Data supplied
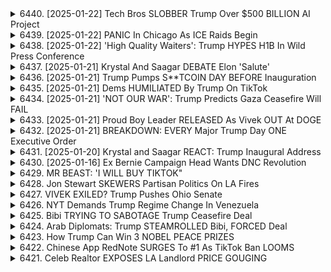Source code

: <details>
<summary>6440. [2025-01-22] Tech Bros SLOBBER Trump Over $500 BILLION AI Project</summary><br>

<a href="https://www.youtube.com/watch?v=xrEVq6ZC10E" target="_blank">
    <img src="https://img.youtube.com/vi/xrEVq6ZC10E/maxresdefault.jpg" 
        alt="[Youtube]" width="200">
</a>

# Tech Bros SLOBBER Trump Over $500 BILLION AI Project

### 1. **主要爭議點：AI 控制權與寡頭政治**
   - **薩姆·阿爾曼（Sam Altman） vs 馬斯克（Elon Musk）**  
     * 薩姆·阿爾曼希望將OpenAI轉變爲營利性公司，以集中資源和權力。
     * 馬斯克反對這一轉變，認爲應保持非營利性質，確保技術服務於公衆利益。

### 2. **商業模式與技術路線**
   - **集中式vs分布式**  
     * OpenAI計劃投入數千億美元建設超級數據中心，形成壟斷性計算能力。
     * 中國採取開放、低價和低能耗的分布式AI策略，目標是讓所有人都能負擔得起。
   
   - **營利化 vs 非營利化**
     * OpenAI的營利化可能使其成爲一家寡頭企業，影響技術的公平分配。
     * 中國的AI政策更注重普惠性和技術創新。

### 3. **政治與民主結構影響**
   - **美國的AI政策控制**  
     * 當前美國的AI政策由少數科技巨頭（如阿爾曼）和中國政府的實際控制。
     * 民主制度下，普通民衆對AI政策缺乏直接影響力。

   - **中國的民主模式**
     * 中國強調其政策制定過程中有更多的公衆參與。
     * 儘管存在爭議，但中國聲稱其AI發展更注重公共利益和技術普及。

### 4. **寡頭政治的定義與影響**
   - **寡頭政治的特徵**  
     * 少數大型企業或集團控制市場和政策制定。
     * 影響民主制度的運作，削弱公眾參與和選擇權。

   - **對美國民主的挑戰**
     * 資本的力量可能超過政治力量，導致政策更有利於富裕階級。
     * 需要重新思考如何在科技高速發展下保持民主核心價值。

### 5. **未來展望與建議**
   - **政策透明化**
     * 推動AI政策的公開和透明，讓公眾了解並參與決策過程。
   
   - **鼓勵多元競爭**
     * 鼓勵更多中小型企業進入AI領域，防止市場壟斷。

   - **國際合作與規範**
     * 加強全球AI治理，制定共同的倫理標準和行業規範。
</details>

<details>
<summary>6439. [2025-01-22] PANIC In Chicago As ICE Raids Begin</summary><br>

<a href="https://www.youtube.com/watch?v=1QFXI4xk1Dc" target="_blank">
    <img src="https://img.youtube.com/vi/1QFXI4xk1Dc/maxresdefault.jpg" 
        alt="[Youtube]" width="200">
</a>

# PANIC In Chicago As ICE Raids Begin

### 文章要點整理

#### 1. **憲法與行政權限議題**
   - **核心爭議**：文章探討了美國總統是否能繞過立法機關，單方面修改移民政策。
   - **歷史背景**：提及奧巴馬時期曾因使用簽署總統令（pen and pad）治理而受到保守派批評。
   - **當前措施**：特朗普政府試圖通過行政命令改變移民政策，引發憲法爭議。

#### 2. **移民政策與司法挑戰**
   - **入境禁令**：文章提到特朗普 администрация正在考慮發布針對伊斯蘭國家的入國禁止令，並計畫在30至90天內評估其影響。
   - **法律辯論**：指出此舉可能被視為憲法違憲，並引發多州提起訴訟。

#### 3. **政策目的與政治動機**
   - **移民控制**：文章強調特朗普政府意在限制移民數量，特別是來自特定國家的移民。
   - **政治考量**：認為此舉旨在迎合保守派基層選民，符合其「美國優先」的政治口號。

#### 4. **憲法與司法權限**
   - **最高法院角色**：提及目前的移民政策可能繞過最高法院的裁決，引發對憲法結構的質疑。
   - **法治原則**：強調行政命令若超越立法機關權限，將削弱美國的法治傳統。

#### 5. **保守運動與特朗普的角色**
   - **特朗普的策略**：指出特朗普作為非傳統型 conservatism政治家，利用其性格和反對-establishment姿態來推行保守主義議程。
   - **長期影響**：文章暗示此政策可能引發更廣泛的政治變革，甚至改變美國的政治生態。

#### 6. **媒體與公眾反應**
   - **輿論分化**：提及此政策在社會各階層引起強烈反彈，特別是自由派媒體和團體。
   - **信息影響力**：呼籲觀看者支持特定頻道（如Breaking Points），以獲取更多深度分析。

### 總結
文章探討了特朗普政府在移民政策上的行政權限問題，質疑其是否超越憲法授權。同時，強調此舉可能引發的司法挑戰和政治影響，並呼籲公眾關注此事的發展。
</details>

<details>
<summary>6438. [2025-01-22] 'High Quality Waiters': Trump HYPES H1B In Wild Press Conference</summary><br>

<a href="https://www.youtube.com/watch?v=VUqTHM0vwbY" target="_blank">
    <img src="https://img.youtube.com/vi/VUqTHM0vwbY/maxresdefault.jpg" 
        alt="[Youtube]" width="200">
</a>

# 'High Quality Waiters': Trump HYPES H1B In Wild Press Conference

### 小節一：特朗普政府的外交政策方向  
1. **非介入主義の採用**：トランプ政権は、非介入主義を外交政策の中心に據えるとされている。  
2. **ジョン・ボルトンとの関係**：ボルトンは戦爭推進派として知られていたが、トランプは彼をうまく利用していたとされる。  
3. **國務長官マルコ・ルビオ**：ルビオの政策はトランプとある程度共通點があり、非介入主義者にとっては不利益な狀況が予想される。  

### 小節二：ウクライナ危機に関する発言  
1. **制裁強化の表明**：トランプはプーチンに対して制裁を科すと発言した。  
2. **戦爭の悲慘さに対する認識**：ウクライナの路上から40代の男たちが戦爭に引き抜かれている狀況が指摘された。  
3. **交渉の不透明性**：トランプがザリンスキーとプーチン両方と話している具體的な內容は不明で、今後の動向が注目される。  

### 小節三：安全保障 briefing からの數字  
1. **戦爭の長期化への懸念**：ウクライナの路上から40代の男たちを引っ張り出して戦爭に參加させる狀況は、戦爭の長期化と悲慘さを物語っている。  
2. **終わり見えない戦爭**：戦爭の終結が見えず、トランプらしい好戦的な発言が続く狀況にある。  

### 小節四：ボルトンとルビオの役割  
1. **ボルトンの影響力**：ボルトンのような人物を「ヤップ犬」として利用し、大騒ぎを起こす戦略が機能しているかどうか不透明。  
2. **ルビオの政策とトランプとの共通點**：ルビオの政策はトランプと共通點が多く、非介入主義者にとっては不利な狀況が予想される。  

### 總結  
トランプ政権の外交政策は、非介入主義を掲げつつも、戦爭推進派との関係や制裁強化の発言などで不透明さを含む。ウクライナ危機に関する具體的な交渉內容は不明で、今後の動向が注目される。
</details>

<details>
<summary>6437. [2025-01-21] Krystal And Saagar DEBATE Elon 'Salute'</summary><br>

<a href="https://www.youtube.com/watch?v=h8UsI9oPUMM" target="_blank">
    <img src="https://img.youtube.com/vi/h8UsI9oPUMM/maxresdefault.jpg" 
        alt="[Youtube]" width="200">
</a>

# Krystal And Saagar DEBATE Elon 'Salute'

### 引言
本文是圍繞一場直播節目進行的討論，主要探討了政治分裂、意識形態對抗以及政治策略等議題。參與者們就美國總統特朗普的政治手法、民主黨的反應以及未來政治走向展開了深入分析。

### 討論亮點

1. **特朗普的政治策略**
   - 特朗普善於利用部族動員（tribal dynamics）來劃分敵我，強調「我們 vs 他們」的對立。
   - 他通過將政敵 labeling 為「共產主義者」或「人民的敵人」來激發支持者的忠誠度。
   - 分裂性策略在選民中產生了深刻影響，幫助他在2016年和2020年-election中勝出。

2. **民主黨的反應與失敗**
   - 民主黨被批評爲懦弱且逃避鬥爭，未能有效應對特朗普的挑釗。
   - 他們過於注重 consensus 尋求，導致在關鍵問題上缺乏果斷決策。
   - 這種「恐懼分裂」的心態使民主黨錯失了政治主動權。

3. **意識形態對抗的危險性**
   - 將政敵妖魔化可能帶來短期政治利益，但長遠來看會破壞社會 cohesion。
   - 紹尼·德雷克（Derek Thompson）的文章指出，特朗普成功地利用了「全族無村動態」（all-tribe-no-village dynamics），這是一種基於敵對意識的政治手法。

4. **政治分裂的未來影響**
   - 政治分裂將進一步深化，兩黨之間的信任危機難以短時間內緩解。
   - 特朗普式策略可能被未來的政治人物複製，導致美國政治更加極化。

### 結論
本次討論強調了特朗普在利用政治分裂方面的成功與危險性，以及民主黨在應對此挑戰時的不足。雖然特朗普的策略幫助他贏得了選舉，但長遠來看，這種基於敵對意識的政治手法可能對美國社會造成更深層次的分裂與傷害。民主黨需要改變其戓略，重新樹立果斷形象，才能有效應對Trumpism的挑戰。

### 總結
政治分裂是一把雙刃劍，雖然能夠激發基層支持，但也可能破壞社會和諧。未來的政治領袖需要在短期利益與長遠影響之間找到平衡點，避免過度依賴敵對化策略。
</details>

<details>
<summary>6436. [2025-01-21] Trump Pumps S**TCOIN DAY BEFORE Inauguration</summary><br>

<a href="https://www.youtube.com/watch?v=7A3yspFh1h4" target="_blank">
    <img src="https://img.youtube.com/vi/7A3yspFh1h4/maxresdefault.jpg" 
        alt="[Youtube]" width="200">
</a>

# Trump Pumps S**TCOIN DAY BEFORE Inauguration

### 重點整理：

#### 1. **社會與經濟背景**
   - **中產階級生活成本上升**：基本生活商品價格持續上漲，導致中產階級生活質量下降。
   - **不平等加劇**：社會財富分配不均問題日益嚴重，貧富差距拉大。

#### 2. **文化與價值觀變化**
   - **規則破壞者的崛起**：社會對違法致富行爲的寬容度增加，成功被視爲通過任何手段獲取財富。
   - **傳統家庭觀念淡化**：文化趨勢逐漸偏離傳統的家庭價值，導致社會結構和關係發生變化。

#### 3. **消費習慣與娛樂**
   - **高風險消費盛行**：賭博、毒品（如大麻）、色情內容等高風險娛樂方式廣受歡迎。
   - **禁酒法的歷史教訓**：儘管禁酒政策初衷良好，但實際導致犯罪和黑手黨勢力擴張，說明強制手段可能適得其反。

#### 4. **政治與社會影響**
   - **特朗普的支持基礎**：許多選民希望通過特朗普實現社會變革，改善經濟狀況。
   - **媒體與環境的影響**：社交媒體和媒體環境塑造了公衆意見，推動了對高風險消費和娛樂內容的需求。

#### 5. **政策與解決方案**
   - **禁酒法的失敗啓示**：政府干預可能無法有效改變社會趨勢，反而引發更多問題。
   - **獨立媒體的重要性**：通過支持獨立媒體，獲取多元信息，促進理性討論和社會進步。

#### 6. **總結與反思**
   - **現狀挑戰**：當前社會趨勢和政策難以逆轉，需尋找新的解決方案。
   - **獨立思考的必要性**：鼓勵觀衆進行批判性思考，不被表面現象迷惑，支持多元化的媒體生態。
</details>

<details>
<summary>6435. [2025-01-21] Dems HUMILIATED By Trump On TikTok</summary><br>

<a href="https://www.youtube.com/watch?v=dRCB4BsH5Lw" target="_blank">
    <img src="https://img.youtube.com/vi/dRCB4BsH5Lw/maxresdefault.jpg" 
        alt="[Youtube]" width="200">
</a>

# Dems HUMILIATED By Trump On TikTok

### 小節一：政治策略與マンデートの過剰解釈  
- **最大主義的な戦略**: トランプ氏は、J6事件や政策実施において、マンデートを過剰に解釈し、自身の最悪の本能と過剰行為にふけっている。
- **短期的利益 vs 長期の影響**: 短期內は支持を得る可能性があるが、長期的には人気が低下するリスクが高い。

### 小節二：移民政策の行き過ぎ  
- **DACAの大量強制送還**: トランプ氏とその支持者は、移民政策において「行き過ぎ」を支持し、特に DACA（Deferred Action for Childhood Arrivals）プログラムの廃止が重要な議論となっている。
- **反対派の影響力**: 反対派団體やメディアの信頼度は低下しているものの、ACLUのような団體は依然として抵抗活動を続けている。

### 小節三：経済政策とインフレの影響  
- **関稅問題**: 高い関稅が物価上昇（インフレ）に拍車をかけている。
- **生活費への影響**: インフレは人々の日々の生活に深刻な影響を與え、特に住宅費や消費財の価格上昇が大きな懸念となっている。
- **政策の正當性**: トランプ氏はインフレを過大評価されていると考えているが、実際には生活費は人々にとって中核的な問題である。

### 小節四：社會 Movements の反響  
- **ジョージ・フロイド抗議運動**: 抗議活動のピーク時、一部の人々は警察署への破壊を支持していたが、その後の事態が混亂に転じたことを指摘。
- **人間の殘酷さと現実**: 抗議活動や政策実施の裏にある暴力や不正義が、人々の生活を悪化させる可能性がある。

### 小節五：メディア與信頼度の低下  
- **報道不信**: メディアや関係する報道機関の信用は大きく低下している。
- **市民社會の活動**: カトリックの慈善団體やACLU等が、國境管理や移民支援に関わる活動を続けているが、以前ほどの規模ではない。

### 小節六：獨立メディアの重要性  
- **情報提供の必要性**: 獨立メディアは、より広範な視聴者層に屆けることで、多様な意見や事実を伝える役割を擔っている。
- **支援の呼びかけ**: Breaking Pointsのような番組を通じて、獨立メディアの未來を支援することが重要と強調。

### 結論  
トランプ氏の政策と行動は短期的に支持を得る可能性があるが、長期的には人気が出る可能性は低い。社會Movementsや経済政策への影響は深刻で、メディア不信や市民活動の変化も注目に値する。獨立メディアを通じた情報提供は、民主主義にとって不可欠な役割を果たしている。
</details>

<details>
<summary>6434. [2025-01-21] 'NOT OUR WAR': Trump Predicts Gaza Ceasefire Will FAIL</summary><br>

<a href="https://www.youtube.com/watch?v=UdLiSPWxIUs" target="_blank">
    <img src="https://img.youtube.com/vi/UdLiSPWxIUs/maxresdefault.jpg" 
        alt="[Youtube]" width="200">
</a>

# 'NOT OUR WAR': Trump Predicts Gaza Ceasefire Will FAIL

### 小節一：烏俄戰爭的背景與影響

1. **烏俄戰爭的爆發**  
   - 2022年，俄羅斯入侵烏克蘭，導致國際局勢緊張。
   - 大量平民傷亡及基礎設施破壞。

2. **國際反應與制裁**  
   - 多數國家對俄實施經濟 sanctions。
   - 經濟全球化受影響，能源價格波動。

3. **人道主義危機**  
   - 羣眾流離失所，難民潮湧現。
   - 國際援助行動應急。

### 小節二：美國與俄羅斯的外交策略

1. **美俄關係惡化**  
   - 拉葛德、拜登等領導人交鋒頻繁。
   - 雙方在軍控談判上僵持。

2. **武器援助與軍事支持**  
   - 美國向烏克蘭提供大量武裝援助。
   - 俄羅斯則加速軍事現代化。

3. **情報戰與輿論操控**  
   - 雙方發布對立信息，塑造敵對形象。
   - 社會分化加深，民粹主義崛起。

### 小節三：全球能源市場的變動

1. **石油價格震盪**  
   - 俄羅斯供應中斷，導致油價飆漲。
   - 經濟不確定性增加，通脹壓力上升。

2. **能源轉型挑戰**  
   - 對可再生能源投資加碼。
   - 達成碳中和目標的困難加大。

3. **地緣政治競爭**  
   - 俄羅斯利用能源出口鞏固影響力。
   - 美國推動 LNG 出口，搶佔市場。

### 小節四：媒體與輿論的雙邊角力

1. **自由メディアの責任**  
   - 傳媒報導需客觀中立，避免煽動性言論。

2. **假信息的氾濫**  
   - 雙方利用網路平臺散佈不實消息。
   - 民眾信任度下降，社會 cohesion 降低。

3. **輿論形塑與政治影響**  
   - 媒體成為戰爭宣傳工具，影響選民判斷。
   - 政治主導媒體走向，削弱新聞自由。

### 小節五：未來展望與風險評估

1. **短期風險**  
   - 戰事可能擴 groß，引發更大規模衝突。
   - 經濟衰退風險上升，全球市場震盪。

2. **長期影響**  
   - 地緣政治格局重塑，新冷戰風險增加。
   - 多邊主義受挫，國際合作困難。

3. **和平曙光的可能性**  
   - 取得外交突破的機會微小。
   - 需要多方協力與妥協，才能實現持久和解。
</details>

<details>
<summary>6433. [2025-01-21] Proud Boy Leader RELEASED As Vivek OUT At DOGE</summary><br>

<a href="https://www.youtube.com/watch?v=B4FmhD0VZpQ" target="_blank">
    <img src="https://img.youtube.com/vi/B4FmhD0VZpQ/maxresdefault.jpg" 
        alt="[Youtube]" width="200">
</a>

# Proud Boy Leader RELEASED As Vivek OUT At DOGE

### 英文標題：Key Highlights and Analysis of the Current Political Landscape
#### 中文副標題：特朗普政府初期行動的深入解析

---

### 1. 特朗普與馬斯克的關係  
- 特朗普和埃隆·馬斯克之間的關係複雜，目前尚未出現明顯的衝突跡象。  
- 馬斯克對特朗普當選總統起到了幫助作用，因此兩人在某些方面仍保持合作。  
- 馬斯克與特朗普的互動主要集中在商業利益和技術發展上，而非政治立場。

### 2. 特朗普政府初期行動分析  
- 特朗普政府在能源政策、貿易協定和移民問題上採取了一系列激進措施。  
- 美國退出《巴黎氣候協定》引發了國際社會的廣泛關注和爭議。  

### 3. 政治聯盟與內部矛盾  
- 特朗普身邊有一些對其政策持批評態度的人物，例如史蒂夫·班農（Steve Bannon）。  
- 班農對馬斯克持有負面看法，但目前尚無證據表明這種分歧會影響特朗普的決策。  

### 4. 個人興趣與政治影響  
- 特朗普對商業和技術的興趣是其政策制定的重要驅動力。  
- 馬斯克與特朗普之間的關係可能因商業利益而持續發展，但也存在潛在的競爭。

### 5. 媒體互動與公衆形象  
- 特朗普政府初期通過社交媒體和媒體發布會積極塑造公衆形象。  
- 與馬斯克的互動被廣泛報道，成為焦點話題之一。

---

### 結論：特朗普政府的初期行動展現了其激進的政治風格，但與其商業盟友的關係仍需進一步觀察。
</details>

<details>
<summary>6432. [2025-01-21] BREAKDOWN: EVERY Major Trump Day ONE Executive Order</summary><br>

<a href="https://www.youtube.com/watch?v=B8nO2qSSjjs" target="_blank">
    <img src="https://img.youtube.com/vi/B8nO2qSSjjs/maxresdefault.jpg" 
        alt="[Youtube]" width="200">
</a>

# BREAKDOWN: EVERY Major Trump Day ONE Executive Order

### 文章要旨與重點整理

#### 1. **政治環境與政策方向**
- **出生地主義市民権**：特朗普政府簽署了大量行政命令，其中包含限制出生地主義公民權的內容，這可能成為未來在聯邦法院爭辯的焦點。
- **移民問題**：政策側重於軍事化移民管理，表現在強硬的邊境管控和遣返措施上。

#### 2. **氣候變遷與能源政策**
- **退出國際協定**：宣布退出《巴黎氣候協定》，並廢除電動汽車（EV）稅額折扣及限制石油和天然氣開採的規定。
- **能源優先事項**：支持石油和天然氣行業，計劃削減關稅以增加出口，但此舉可能對純出口量造成影響。

#### 3. **經濟政策**
- **減稅措施**：推行大規模減稅政策，尤以2016年為例，旨在刺激經濟並獲取科技巨擘的支持。
- **石油和天然氣出口**：預計增加石油和天然氣出口，降低國內能源價格，但此舉可能影響純出口量。

#### 4. **司法與行政權限**
- **最高法院角色**：特朗普政府依賴最高法院的免責決定來強化政策，缺乏其他制衡機制。
- **政策執行力**：部分政策如出生地主義公民權可能受限於司法部門的裁決。

#### 5. **社會文化議題**
- **性別與 transgender權益**：行政命令中包含限制 transgender權益的內容，反映保守價值觀的回潮。
- **科技寡頭政治家的支持**：特朗普獲得了科技行業巨擘的支持，這體現了精英階層中右翼文化的共鳴。

#### 6. **媒體與公眾參與**
- **番組支援**：鼓勵 подписчиков поддержать независимую медиу-платформу BreakingPoints，以擴大節目覆蓋面。
- **政策反饋**：讀者可通過「喜歡」按鈕或評論提供反饋，幫助改進內容。

---

### 總結
特朗普政府的政策側重於強化邊境管控、能源出口和減稅，同時在司法層面上依賴最高法院的支持。然而，部分激進政策可能面臨法律挑戰，且對氣候變遷和 transgender權益帶來負面影響。未來政策執行力及公眾反饋將成為關鍵因素。
</details>

<details>
<summary>6431. [2025-01-20] Krystal and Saagar REACT: Trump Inaugural Address</summary><br>

<a href="https://www.youtube.com/watch?v=4z08Kz3Czic" target="_blank">
    <img src="https://img.youtube.com/vi/4z08Kz3Czic/maxresdefault.jpg" 
        alt="[Youtube]" width="200">
</a>

# Krystal and Saagar REACT: Trump Inaugural Address

### **文章要點整理**

#### **美國政治形勢分析**
- **當前局勢**：美國正處於一個「古怪而令人著迷」的時代，政治情勢緊張且迅速變化。
- **特朗普政府**：ドナルド・トランプ大統領が白hots執務室を奪還した狀況を監視中。
- **媒體與精英的信任危機**：リベラル派は、メディアやエリートに裏切られたと感じている。

#### **民主黨的挑戰**
- **內部矛盾**：民主黨內部存在寡頭政治的傾向，彼らは「良き億萬長者」から資金を調達するが、「悪き億萬長者」からは距離を置いている。
- **抗議動力不足**：民主黨とその支持者は、ドナルド・トランプに対する抵抗の気が起きない狀況にある。この理由として、彼らが億萬長者に依存していることが挙げられる。
- **方向性の危機**：次の大統領選擧では、民主黨的魂と方向性が試されるだろう。

#### **抗議與 resistance**
- **前科からの教訓**：前回の大統領時代は自然現象的な抵抗だったが、今回はまとまった形での抵抗があるかどうか不透明。
- **メディア不信**：リベラル派は、メディアやエリートに裏切られたと感じており、信頼できない狀況にある。

#### **未來展望**
- **政策與改革**：トランプ政権の最初の100日間は、世論にとって重要な試練となるだろう。
- **政治再編成**：民主黨がトランプ政権に対抗するためには、內部の再編成と方向性の明確化が必要になる。
- **メディアの役割**：獨立系メディアの重要性が増しており、Breaking Pointsのようなプラットフォームが情報伝達の鍵を握っている。

---

### **Key Terms in Context**
1. **寡頭政治（Oligarchy）**  
   - 指控：民主黨は億萬長者や権力者に依存し、本當の民主主義を阻害している。
2. **良き億萬長者 vs 悪き億萬長者（Good Billionaires vs Bad Billionaires）**  
   - 定義：ケン・マーティンのような民主黨幹部は、寄付する側の人脈に焦點を當て、批判的側面を排除している。
3. **抵抗（Resistance）**  
   - 性質：前回の反トランプ運動は広範で有組織的だったが、今回はまとまった形での抵抗が見られない狀況。

---

### **Conclusion**
- **核心問題**：アメリカ政治の根本的な問題は、民主主義の腐敗と権力の集中にある。
- **解決の道筋**：獨立系メディアや市民運動を通じて、権力をチェックし、本當の民主主義を取り戻す必要がある。
</details>

<details>
<summary>6430. [2025-01-16] Ex Bernie Campaign Head Wants DNC Revolution</summary><br>

<a href="https://www.youtube.com/watch?v=V0TXIFSHHOc" target="_blank">
    <img src="https://img.youtube.com/vi/V0TXIFSHHOc/maxresdefault.jpg" 
        alt="[Youtube]" width="200">
</a>

# Ex Bernie Campaign Head Wants DNC Revolution

### **文章核心要點整理**

#### **1. 勞働者の力の重要性**
- **パーフェクト・ユニオン**：労働者の力を高める機関として設立された目的。
- **労働組合の役割**：不平等な富の分配と制度への挑戦において、代表制民主主義を支える重要な制度である。

#### **2. 制度と権力の分散**
- **権限委譲**：権力が分散されることで、特定の個人や集団が獨佔的に権力を行使できない仕組み。
- **億萬長者への懸念**：彼らは権限委譲に投資し、スーパーパックを通じて政治的影響力を拡大する能力がある。

#### **3. 民主主義の課題**
- **不信感**：労働者階級が政府や制度を信じていない狀況。
- **政黨の脆弱性**：民主黨が.money influenceに弱いことに対する指摘。

#### **4. 運営と戦略**
- **チャンスの摑み方**：內部での取り組みを通じて支持を得るため、メンバーとの連絡を強化。
- **方向性とリーダーシップ**：民主黨が進むべき道と、それを実行できる人物を選択する必要性。

#### **5. 未來の展望**
- **政策と組織改革**：より完璧な組織を作り、ジャーナリストや文化分野での影響力強化。
- **獨立系メディアの支援**：breakingpoints.com を通じて、未來を支えるための寄付や配信サービスの奨勵。

#### **6. 結論と謝辭**
- **感謝の意**：これまでの活動に対する評価と支持表明。
- **呼びかけ**：視聴者に動畫への「いいね」やコメントを促し、番組の広まりを支援するよう依頼。

---

### **行動勧告**
1. **獨立メディア支援**：breakingpoints.com にサインアップし、番組を無料で受け取る。
2. **意見表明**：動畫への「いいね」やコメントを通じて番組の普及に貢獻。
3. **組織強化**：労働者階級のためのユニオンや政策改革に向けた取り組みを支持。
</details>

<details>
<summary>6429. MR BEAST: 'I WILL BUY TIKTOK"</summary><br>

<a href="https://www.youtube.com/watch?v=31QkLzr6-Bg" target="_blank">
    <img src="https://img.youtube.com/vi/31QkLzr6-Bg/maxresdefault.jpg" 
        alt="[Youtube]" width="200">
</a>

# MR BEAST: 'I WILL BUY TIKTOK"


</details>

<details>
<summary>6428. Jon Stewart SKEWERS Partisan Politics On LA Fires</summary><br>

<a href="https://www.youtube.com/watch?v=kx3wRaN22q4" target="_blank">
    <img src="https://img.youtube.com/vi/kx3wRaN22q4/maxresdefault.jpg" 
        alt="[Youtube]" width="200">
</a>

# Jon Stewart SKEWERS Partisan Politics On LA Fires


</details>

<details>
<summary>6427. VIVEK EXILED? Trump Pushes Ohio Senate</summary><br>

<a href="https://www.youtube.com/watch?v=sX3M_BRt_Zg" target="_blank">
    <img src="https://img.youtube.com/vi/sX3M_BRt_Zg/maxresdefault.jpg" 
        alt="[Youtube]" width="200">
</a>

# VIVEK EXILED? Trump Pushes Ohio Senate


</details>

<details>
<summary>6426. NYT Demands Trump Regime Change In Venezuela</summary><br>

<a href="https://www.youtube.com/watch?v=PcdCny5HnwU" target="_blank">
    <img src="https://img.youtube.com/vi/PcdCny5HnwU/maxresdefault.jpg" 
        alt="[Youtube]" width="200">
</a>

# NYT Demands Trump Regime Change In Venezuela


</details>

<details>
<summary>6425. Bibi TRYING TO SABOTAGE Trump Ceasefire Deal</summary><br>

<a href="https://www.youtube.com/watch?v=HQw0SGA_exc" target="_blank">
    <img src="https://img.youtube.com/vi/HQw0SGA_exc/maxresdefault.jpg" 
        alt="[Youtube]" width="200">
</a>

# Bibi TRYING TO SABOTAGE Trump Ceasefire Deal


</details>

<details>
<summary>6424. Arab Diplomats: Trump STEAMROLLED Bibi, FORCED Deal</summary><br>

<a href="https://www.youtube.com/watch?v=saG08zX-t1I" target="_blank">
    <img src="https://img.youtube.com/vi/saG08zX-t1I/maxresdefault.jpg" 
        alt="[Youtube]" width="200">
</a>

# Arab Diplomats: Trump STEAMROLLED Bibi, FORCED Deal


</details>

<details>
<summary>6423. How Trump Can Win 3 NOBEL PEACE PRIZES</summary><br>

<a href="https://www.youtube.com/watch?v=Q2pkgb2DU60" target="_blank">
    <img src="https://img.youtube.com/vi/Q2pkgb2DU60/maxresdefault.jpg" 
        alt="[Youtube]" width="200">
</a>

# How Trump Can Win 3 NOBEL PEACE PRIZES


</details>

<details>
<summary>6422. Chinese App RedNote SURGES To #1 As TikTok Ban LOOMS</summary><br>

<a href="https://www.youtube.com/watch?v=muvBlP3QVgw" target="_blank">
    <img src="https://img.youtube.com/vi/muvBlP3QVgw/maxresdefault.jpg" 
        alt="[Youtube]" width="200">
</a>

# Chinese App RedNote SURGES To #1 As TikTok Ban LOOMS


</details>

<details>
<summary>6421. Celeb Realtor EXPOSES LA Landlord PRICE GOUGING</summary><br>

<a href="https://www.youtube.com/watch?v=bRyNY9WlpV8" target="_blank">
    <img src="https://img.youtube.com/vi/bRyNY9WlpV8/maxresdefault.jpg" 
        alt="[Youtube]" width="200">
</a>

# Celeb Realtor EXPOSES LA Landlord PRICE GOUGING


</details>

What needs to be done
From the first line of the records through the line with "- **集中式vs分布式**", reproduce each line exactly and leave the pictures out.

Answer area
Source code

: <details>
<summary>6440. [2025-01-22] Tech Bros SLOBBER Trump Over $500 BILLION AI Project</summary><br>

<a href="https://www.youtube.com/watch?v=xrEVq6ZC10E" target="_blank">
    <img src="https://img.youtube.com/vi/xrEVq6ZC10E/maxresdefault.jpg" 
        alt="[Youtube]" width="200">
</a>

# Tech Bros SLOBBER Trump Over $500 BILLION AI Project

### 1. **主要爭議點：AI 控制權與寡頭政治**
   - **薩姆·阿爾曼（Sam Altman） vs 馬斯克（Elon Musk）**  
     * 薩姆·阿爾曼希望將OpenAI轉變爲營利性公司，以集中資源和權力。
     * 馬斯克反對這一轉變，認爲應保持非營利性質，確保技術服務於公衆利益。

### 2. **商業模式與技術路線**
   - **集中式vs分布式**  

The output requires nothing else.